Maybe using multiple models (BERT) in parallel, taking last hidden state, concatenate them and classify ? But the problem is that there’s so many values order of 30 texts.

Any idea how to tackle this ?

You should take the same approach as Extractive text summarization :

Concatenate all your sentences, separated with a special token (CLS for example), then use the CLS token representation to do classification.

From the Presumm paper

2 Likes

Hi @astariul, thank you for your reply.
I understand what you suggested, the problem is that I don’t have only texts as inputs I have also some floats values, is converting this values to text would be sufficient ?

I see…

I never encountered this case myself, but maybe you can directly input the float values in the last classifier ?
Since it’s not text, there is no need for BERT to encode it (?)

Hi @Zack

I don’t know whether you’ve tried / considered the multimodal toolkit (blog post, github)- takes in tabular data (text, numbers, categorical data) and can use them as inputs to develop models.

Haven’t tried it myself, but looks quite promising.

5 Likes

Hello @astariul ,

Thank you for your answer. I am also trying to do something similar but I just had a question though. So, even after concatenating the data will the different input data be provided with different weights and biases in this case? or the whole input text itself will be provided with weights and biases?

You can do both.

In the case of BERT for summarization, they just use sentence-specific representation :
[CLS] sen1 [SEP] [CLS] sen2 [SEP] [CLS] sen3 [SEP]
Then use each CLS token as a representation of each sentence.

But if you want a general representation for the whole text, you can just train your model with an additional token at the beginning :
[CLS2] [CLS] sen1 [SEP] [CLS] sen2 [SEP] [CLS] sen3 [SEP]

Then use CLS for sentence representation, CLS2 for token representation.

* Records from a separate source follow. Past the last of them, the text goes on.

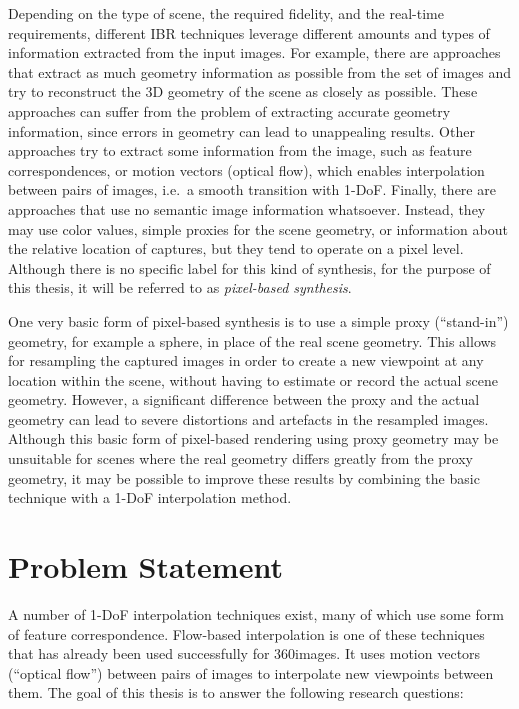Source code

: Depending on the type of scene, the required fidelity, and the real-time requirements, different IBR techniques leverage different amounts and types of information extracted from the input images.
For example, there are approaches that extract as much geometry information as possible from the set of images and try to reconstruct the 3D geometry of the scene as closely as possible. These approaches can suffer from the problem of extracting accurate geometry information, since errors in geometry can lead to unappealing results.
Other approaches try to extract some information from the image, such as feature correspondences, or motion vectors (optical flow), which enables interpolation between pairs of images, i.e.\ a smooth transition with 1-DoF.
Finally, there are approaches that use no semantic image information whatsoever. Instead, they may use color values, simple proxies for the scene geometry, or information about the relative location of captures, but they tend to operate on a pixel level. Although there is no specific label for this kind of synthesis, for the purpose of this thesis, it will be referred to as \emph{pixel-based synthesis}.

One very basic form of pixel-based synthesis is to use a simple proxy (``stand-in'') geometry, for example a sphere, in place of the real scene geometry\footnotemark. This allows for resampling the captured images in order to create a new viewpoint at any location within the scene, without having to estimate or record the actual scene geometry. However, a significant difference between the proxy and the actual geometry can lead to severe distortions and artefacts in the resampled images. Although this basic form of pixel-based rendering using proxy geometry may be unsuitable for scenes where the real geometry differs greatly from the proxy geometry, it may be possible to improve these results by combining the basic technique with a 1-DoF interpolation method.


\section*{Problem Statement}
A number of 1-DoF interpolation techniques exist, many of which use some form of feature correspondence. Flow-based interpolation is one of these techniques that has already been used successfully for 360\degree images. It uses motion vectors (``optical flow'') between pairs of images to interpolate new viewpoints between them. The goal of this thesis is to answer the following research questions:

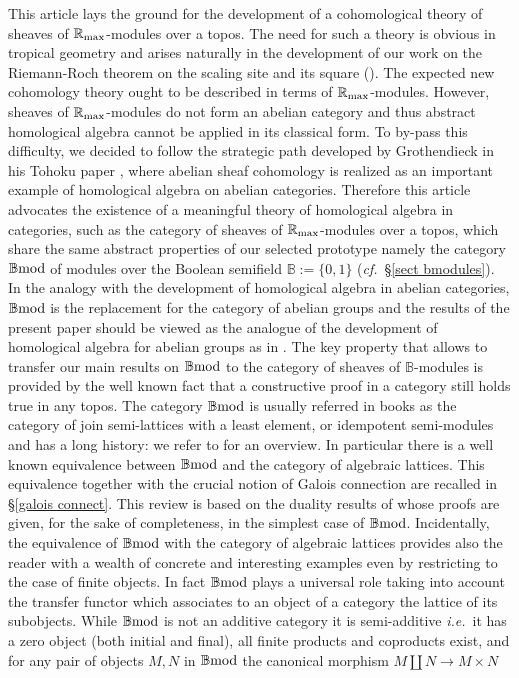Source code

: \documentclass[12pt]{article}
\def\B{{\mathbb B}}
\def\R{{\mathbb R}}
\newcommand{\ie}{{\it i.e.\/}\ }
\newcommand{\cf}{{\it cf.}}
\def\rma{\R_{\rm max}}
\def\bmod{{\rm \B mod}}
\begin{document}
This article lays the ground for the development of a cohomological theory of sheaves of $\rma$-modules over a topos. The need for such a theory is obvious in tropical geometry and arises naturally in the development of our work on the Riemann-Roch theorem on the scaling site and its square (\!\!\cite{CCss, CCss1}).  The expected new cohomology theory  ought to be described in terms of $\rma$-modules. However, sheaves of $\rma$-modules do not form an abelian category and thus abstract homological algebra cannot be applied in its classical form. To by-pass this difficulty, we decided to follow the strategic path developed by Grothendieck in his Tohoku paper \cite{Grtohoku}, where abelian sheaf cohomology is realized as an important example of homological algebra on abelian categories. Therefore this article advocates the existence of a meaningful theory of homological algebra in categories, such as the category of  sheaves of $\rma$-modules over a topos, which share the same abstract properties of our selected prototype namely the category $\bmod$ of modules over the Boolean semifield $\B:=\{0,1\}$ (\cf~\S\ref{sect bmodules}). In the analogy with the development of homological algebra in abelian categories, $\bmod$ is the replacement for the category of abelian groups and the results of the present paper should be viewed as the analogue of the development of homological algebra for abelian groups as in \cite{CE}. The key property that allows to transfer our main results on $\bmod$ to the category of sheaves of $\B$-modules is provided by the well known fact that a constructive proof in a category still holds true in any topos. \newline
The category $\bmod$ is usually referred in books as the category of join semi-lattices with a least element, or idempotent semi-modules and has a long history: we refer to \cite{Cohen} for an overview. In particular there is a well known equivalence between $\bmod$ and the category of algebraic lattices. This equivalence together with the crucial notion of Galois connection are recalled in \S\ref{galois connect}. This review is based on the duality results of \cite{Cohen} whose proofs are given, for the sake of completeness, in the simplest case of $\bmod$. Incidentally, the equivalence of $\bmod$ with the category of algebraic lattices provides also the reader with a wealth of concrete and interesting examples even by restricting to the case of finite objects. In fact  $\bmod$ plays a universal role taking into account the transfer functor \cite{gra1} which associates to an object of a category the lattice of its subobjects.  \newline While $\bmod$ is not an additive category it is  semi-additive \ie  it has a zero object (both initial and final), all finite products and coproducts exist,  and for any pair of objects $M,N$ in $\bmod$ the canonical morphism $M \amalg N\to M\times N$
\end{document}
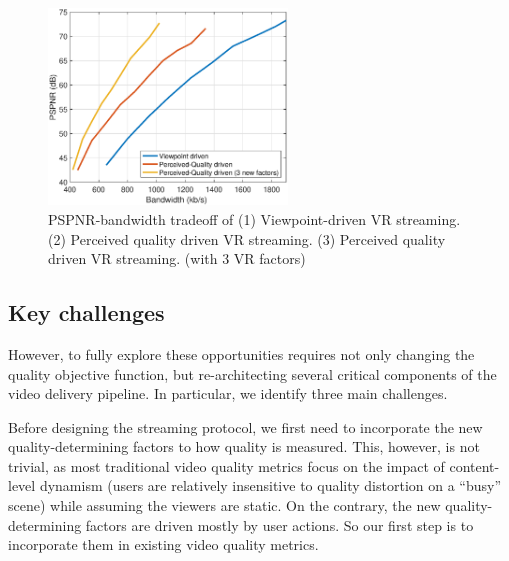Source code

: \begin{figure}
  \centering
  \includegraphics[width=2.5in]{images/improvement.eps}
  \caption{PSPNR-bandwidth tradeoff of (1) Viewpoint-driven VR streaming. (2) Perceived quality driven VR streaming. (3) Perceived quality driven VR streaming. (with 3 VR factors)}
  \label{fig:potential}
  \end{figure}




\subsection{Key challenges}

However, to fully explore these opportunities requires not only changing the quality objective function, but re-architecting several critical components of the video delivery pipeline. 
In particular, we identify three main challenges.


Before designing the streaming protocol, we first need to incorporate the new quality-determining factors to how \vrvideo quality is measured. 
This, however, is not trivial, as most traditional video quality metrics focus on the impact of content-level dynamism (\eg users are relatively insensitive to quality distortion on a ``busy'' scene) while assuming the viewers are static.
On the contrary, the new quality-determining factors are driven mostly by user actions. 
So our first step is to incorporate them in existing video quality metrics.


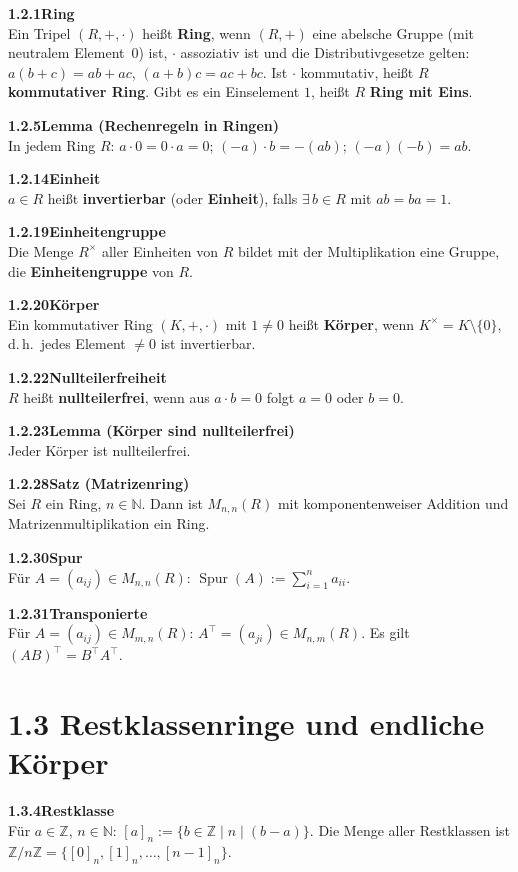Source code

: \documentclass[a4paper,12pt]{article}
\newcommand{\gentry}[3]{%
  \noindent\textbf{#1\quad #2}\nopagebreak\\[0.2em]
  #3\par\smallskip
}
\begin{document}
\gentry{1.2.1}{Ring}{%
  Ein Tripel $(R, +, \cdot)$ heißt \textbf{Ring}, wenn $(R,+)$ eine abelsche Gruppe (mit neutralem Element~$0$) ist, $\cdot$ assoziativ ist und die Distributivgesetze gelten:
  $a(b+c) = ab + ac$, $(a+b)c = ac + bc$.
  Ist $\cdot$ kommutativ, heißt $R$ \textbf{kommutativer Ring}. Gibt es ein Einselement $1$, heißt $R$ \textbf{Ring mit Eins}.
}

\gentry{1.2.5}{Lemma (Rechenregeln in Ringen)}{%
  In jedem Ring $R$: $a \cdot 0 = 0 \cdot a = 0$; \quad $(-a) \cdot b = -(ab)$; \quad $(-a)(-b) = ab$.
}

\gentry{1.2.14}{Einheit}{%
  $a \in R$ heißt \textbf{invertierbar} (oder \textbf{Einheit}), falls $\exists\, b \in R$ mit $ab = ba = 1$.
}

\gentry{1.2.19}{Einheitengruppe}{%
  Die Menge $R^\times$ aller Einheiten von $R$ bildet mit der Multiplikation eine Gruppe, die \textbf{Einheitengruppe} von $R$.
}

\gentry{1.2.20}{Körper}{%
  Ein kommutativer Ring $(K, +, \cdot)$ mit $1 \neq 0$ heißt \textbf{Körper}, wenn $K^\times = K \setminus \{0\}$, d.\,h.\ jedes Element $\neq 0$ ist invertierbar.
}

\gentry{1.2.22}{Nullteilerfreiheit}{%
  $R$ heißt \textbf{nullteilerfrei}, wenn aus $a \cdot b = 0$ folgt $a = 0$ oder $b = 0$.
}

\gentry{1.2.23}{Lemma (Körper sind nullteilerfrei)}{Jeder Körper ist nullteilerfrei.}

\gentry{1.2.28}{Satz (Matrizenring)}{%
  Sei $R$ ein Ring, $n \in \mathbb{N}$. Dann ist $M_{n,n}(R)$ mit komponentenweiser Addition und Matrizenmultiplikation ein Ring.
}

\gentry{1.2.30}{Spur}{%
  Für $A = (a_{ij}) \in M_{n,n}(R)$: $\operatorname{Spur}(A) := \sum_{i=1}^n a_{ii}$.
}

\gentry{1.2.31}{Transponierte}{%
  Für $A = (a_{ij}) \in M_{m,n}(R)$: $A^\top = (a_{ji}) \in M_{n,m}(R)$. Es gilt $(AB)^\top = B^\top A^\top$.
}

\section*{1.3 \quad Restklassenringe und endliche Körper}

\gentry{1.3.4}{Restklasse}{%
  Für $a \in \mathbb{Z}$, $n \in \mathbb{N}$: $[a]_n := \{b \in \mathbb{Z} \mid n \mid (b-a)\}$. Die Menge aller Restklassen ist $\mathbb{Z}/n\mathbb{Z} = \{[0]_n, [1]_n, \ldots, [n-1]_n\}$.
}
\end{document}
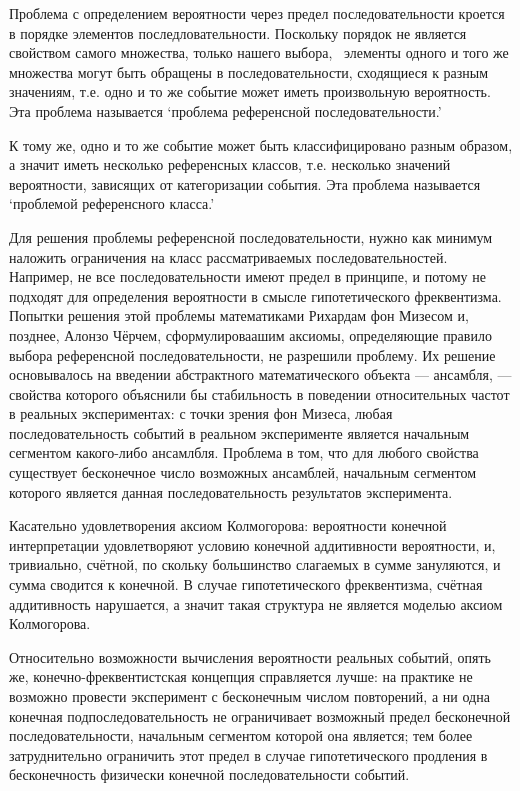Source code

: \documentclass[14pt]{extarticle}
\begin{document}
Проблема с определением вероятности через предел последовательности кроется в порядке элементов последловательности. Поскольку порядок не является свойством самого множества, только нашего выбора,~\cite{Russell} элементы одного и того же множества могут быть обращены в последовательности, сходящиеся к разным значениям, т.е. одно и то же событие может иметь произвольную вероятность. Эта проблема называется `проблема референсной последовательности.'

К тому же, одно и то же событие может быть классифицировано разным образом, а значит иметь несколько референсных классов, т.е. несколько значений вероятности, зависящих от категоризации события. Эта проблема называется `проблемой референсного класса.'

Для решения проблемы референсной последовательности, нужно как минимум наложить ограничения на класс рассматриваемых последовательностей. Например, не все последовательности имеют предел в принципе, и потому не подходят для определения вероятности в смысле гипотетического фреквентизма. Попытки решения этой проблемы математиками Рихардам фон Мизесом и, позднее, Алонзо Чёрчем, сформулироваашим аксиомы, определяющие правило выбора референсной последовательности, не разрешили проблему. Их решение основывалось на введении абстрактного математического объекта --- ансамбля, --- свойства которого объяснили бы стабильность в поведении относительных частот в реальных экспериментах: с точки зрения фон Мизеса, любая последовательность событий в реальном эксперименте является начальным сегментом какого-либо ансамлбля. Проблема в том, что для любого свойства существует бесконечное число возможных ансамблей, начальным сегментом которого является данная последовательность результатов эксперимента.


Касательно удовлетворения аксиом Колмогорова: вероятности конечной интерпретации удовлетворяют условию конечной аддитивности вероятности, и, тривиально, счётной, по скольку большинство слагаемых в сумме зануляются, и сумма сводится к конечной. В случае гипотетического фреквентизма, счётная аддитивность нарушается, а значит такая структура не является моделью аксиом Колмогорова.

Относительно возможности вычисления вероятности реальных событий, опять же, конечно-фреквентистская концепция справляется лучше: на практике не возможно провести эксперимент с бесконечным числом повторений, а ни одна конечная подпоследовательность не ограничивает возможный предел бесконечной последовательности, начальным сегментом которой она является; тем более затруднительно ограничить этот предел в случае гипотетического продления в бесконечность физически конечной последовательности событий.
\end{document}

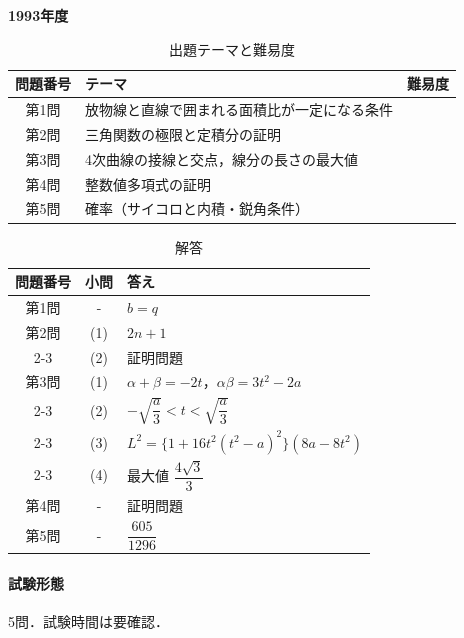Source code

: \documentclass[../../main.tex]{subfiles}
\begin{document}
\begin{center}
  {\fontsize{48pt}{58pt}\selectfont \textbf{1993}\normalsize\textbf{年度}}
\end{center}

\begin{table}[htb]
  \centering
  \caption{出題テーマと難易度}
  \begin{tabular}{|c|p{9cm}|c|}
    \hline
    \textbf{問題番号} & \textbf{テーマ} & \textbf{難易度} \\
    \hline
    第1問 & 放物線と直線で囲まれる面積比が一定になる条件 & \\
    \hline
    第2問 & 三角関数の極限と定積分の証明 & \\
    \hline
    第3問 & 4次曲線の接線と交点，線分の長さの最大値 & \\
    \hline
    第4問 & 整数値多項式の証明 & \\
    \hline
    第5問 & 確率（サイコロと内積・鋭角条件） & \\
    \hline
  \end{tabular}
\end{table}

\begin{table}[htb]
  \centering
  \caption{解答}
  \renewcommand{\arraystretch}{1.4}
  \begin{tabular}{|c|c|p{9cm}|}
    \hline
    \textbf{問題番号} & \textbf{小問} & \textbf{答え} \\
    \hline
    第1問 & - & $b=q$ \\
    \hline
    第2問 & (1) & $2n+1$ \\
    \cline{2-3}
    & (2) & 証明問題 \\
    \hline
    第3問 & (1) & $\alpha+\beta=-2t$，$\alpha\beta=3t^2-2a$ \\
    \cline{2-3}
    & (2) & $-\sqrt{\dfrac{a}{3}}<t<\sqrt{\dfrac{a}{3}}$ \\
    \cline{2-3}
    & (3) & $L^2=\{1+16t^2(t^2-a)^2\}(8a-8t^2)$ \\
    \cline{2-3}
    & (4) & 最大値 $\dfrac{4\sqrt{3}}{3}$ \\
    \hline
    第4問 & - & 証明問題 \\
    \hline
    第5問 & - & $\dfrac{605}{1296}$ \\
    \hline
  \end{tabular}
\end{table}

\paragraph{試験形態}
5問．試験時間は要確認．
\end{document}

Hello @astariul , Thank you for your reply again. I was just curious to know if I can build a model using huggingface transformers which can give me multiple outputs?

Yes you can.
Regular models have a single output (usually a LM head or a classification head) on top of the Transformer stack, but you can just add several different heads on top of the Transformer stack to get multiple outputs.